I drop the spade and kneel down and pat her tiny rump, an awkward gesture, almost beggarly, as if to ask for pardon. I make authoritative noises. I tell her it’s not important. Just a hole, I say—for fun, nothing else. But she doesn’t buy it. She’s a skeptic; Santa Claus never meant a thing to her.

What can I do?

I look at the moon and tell her the facts. And the facts are these. The world is in danger. Bad things can happen. We need options, a safety valve. “It’s a shelter,” I say gently. “Like with rabbits or gophers, a place to hide.”

Melinda smiles.

“You want to live there?” she says. “In a gopher hole?”

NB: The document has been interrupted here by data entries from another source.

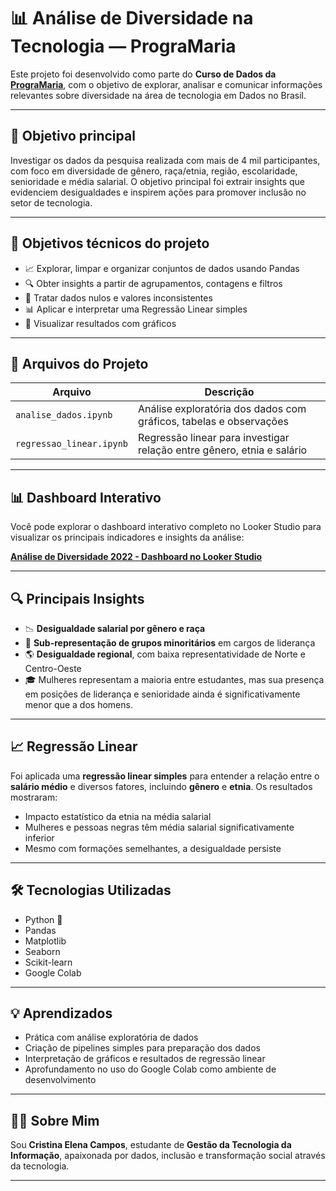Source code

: # 📊 Análise de Diversidade na Tecnologia — PrograMaria

Este projeto foi desenvolvido como parte do **Curso de Dados da [PrograMaria](https://www.programaria.org/)**, com o objetivo de explorar, analisar e comunicar informações relevantes sobre diversidade na área de tecnologia em Dados no Brasil.

---

## 🎯 Objetivo principal

Investigar os dados da pesquisa realizada com mais de 4 mil participantes, com foco em diversidade de gênero, raça/etnia, região, escolaridade, senioridade e média salarial. O objetivo principal foi extrair insights que evidenciem desigualdades e inspirem ações para promover inclusão no setor de tecnologia.

---

## 🧠 Objetivos técnicos do projeto

- 📈 Explorar, limpar e organizar conjuntos de dados usando Pandas
- 🔍 Obter insights a partir de agrupamentos, contagens e filtros
- 🧹 Tratar dados nulos e valores inconsistentes
- 📊 Aplicar e interpretar uma Regressão Linear simples
- 🧮 Visualizar resultados com gráficos

---

## 📁 Arquivos do Projeto

| Arquivo | Descrição |
|--------|-----------|
| `analise_dados.ipynb` | Análise exploratória dos dados com gráficos, tabelas e observações |
| `regressao_linear.ipynb` | Regressão linear para investigar relação entre gênero, etnia e salário |

---

## 📊 Dashboard Interativo

Você pode explorar o dashboard interativo completo no Looker Studio para visualizar os principais indicadores e insights da análise:

**[Análise de Diversidade 2022 - Dashboard no Looker Studio](https://lookerstudio.google.com/s/kMxenRu4NGk)**

---

## 🔍 Principais Insights

- 📉 **Desigualdade salarial por gênero e raça**
- 🚫 **Sub-representação de grupos minoritários** em cargos de liderança
- 🌎 **Desigualdade regional**, com baixa representatividade de Norte e Centro-Oeste
- 🎓 Mulheres representam a maioria entre estudantes, mas sua presença em posições de liderança e senioridade ainda é significativamente menor que a dos homens.

---

## 📈 Regressão Linear

Foi aplicada uma **regressão linear simples** para entender a relação entre o **salário médio** e diversos fatores, incluindo **gênero** e **etnia**. Os resultados mostraram:

- Impacto estatístico da etnia na média salarial
- Mulheres e pessoas negras têm média salarial significativamente inferior
- Mesmo com formações semelhantes, a desigualdade persiste

---

## 🛠️ Tecnologias Utilizadas

- Python 🐍  
- Pandas  
- Matplotlib  
- Seaborn  
- Scikit-learn  
- Google Colab

---

## 💡 Aprendizados

- Prática com análise exploratória de dados
- Criação de pipelines simples para preparação dos dados
- Interpretação de gráficos e resultados de regressão linear
- Aprofundamento no uso do Google Colab como ambiente de desenvolvimento

---

## 👩‍💻 Sobre Mim

Sou **Cristina Elena Campos**, estudante de **Gestão da Tecnologia da Informação**, apaixonada por dados, inclusão e transformação social através da tecnologia.  

---

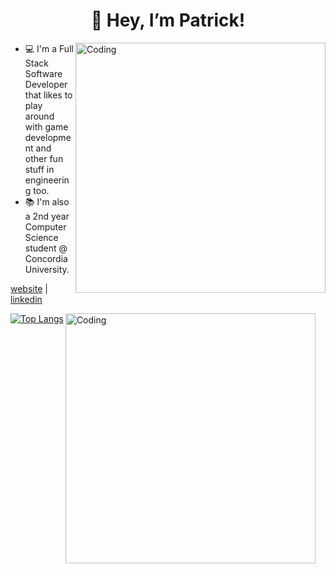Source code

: <h1 align="center">👋 Hey, I’m Patrick! </h1>
<img align="right" alt="Coding" width="400" src="https://ardas-it.com/uploads/images/blogs/giph.gif">


- 💻 I'm a Full Stack Software Developer that likes to play around with game development and other fun stuff in engineering too.
- 📚 I'm also a 2nd year Computer Science student @ Concordia University.

[website](http://patrickdeniso.me/) | [linkedin](https://www.linkedin.com/in/patrick-deniso/)

[![Top Langs](https://github-readme-stats.vercel.app/api/top-langs/?username=thebigpaff&theme=radical)](https://github.com/anuraghazra/github-readme-stats)
<img align="right" style="position: absolute" alt="Coding" width="400" src="https://github.com/cat-milk/Anime-Girls-Holding-Programming-Books/blob/master/C++/Sakurajima_Mai_Holding_The_C++_Programming_Language.jpg?raw=true">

“No, angel, just insurance.”

“God.”

“Don’t swear.”

“Wow,” she says.

Her nose wiggles. There’s suspicion in that stiff posture, in the way she slowly cocks her head and backs away from me.

Kansas is on fire.

How do you explain that to a child?

“Well,” she sighs, “it’s goofy, all right. One thing for sure, Mommy’ll hit the ceiling, just wait. God, she’ll probably divorce you.”

“We’ll work it out.”

“Yeah, but I bet she’ll say it’s ridiculous, I bet she will. Who wants to be a gopher?”

Melinda sniffs and kicks at the hole.

“Poop,” she says.

I try to lift her up, but she turns away, telling me I’m too sweaty, too dirty, so I lead her inside by the hand. The house smells of Windex and wax. My wife is meticulous about such things; she’s a poet, the creative type; she believes in clean metaphors and clean language, tidiness of structure, things neatly in place. Holes aren’t clean. Safety can be very messy.

Melinda’s right—I’m in for some domestic difficulties—and if this project is to succeed, as it must, it will require the exercise of enormous tact and cunning.

Begin now.

I march my daughter to her bedroom. I tuck her between the all-cotton sheets. I brush a smudge of soil from her forehead, offer a kiss, tell her to sleep tight. All this is done tenderly, yet with authority.

“Daddy?” she says.

“Yes.”

“Nothing.”

“No,” I say, “go ahead.”

She shakes her head. “You’ll get mad.”

“I won’t.”

“Bet you will .”

“Won’t. Try me, kiddo.”

“Nothing,” she mumbles. “Except.”

“Yes?”

“Except, God, you’re pretty nutto, aren’t you? Pretty buggo, too.”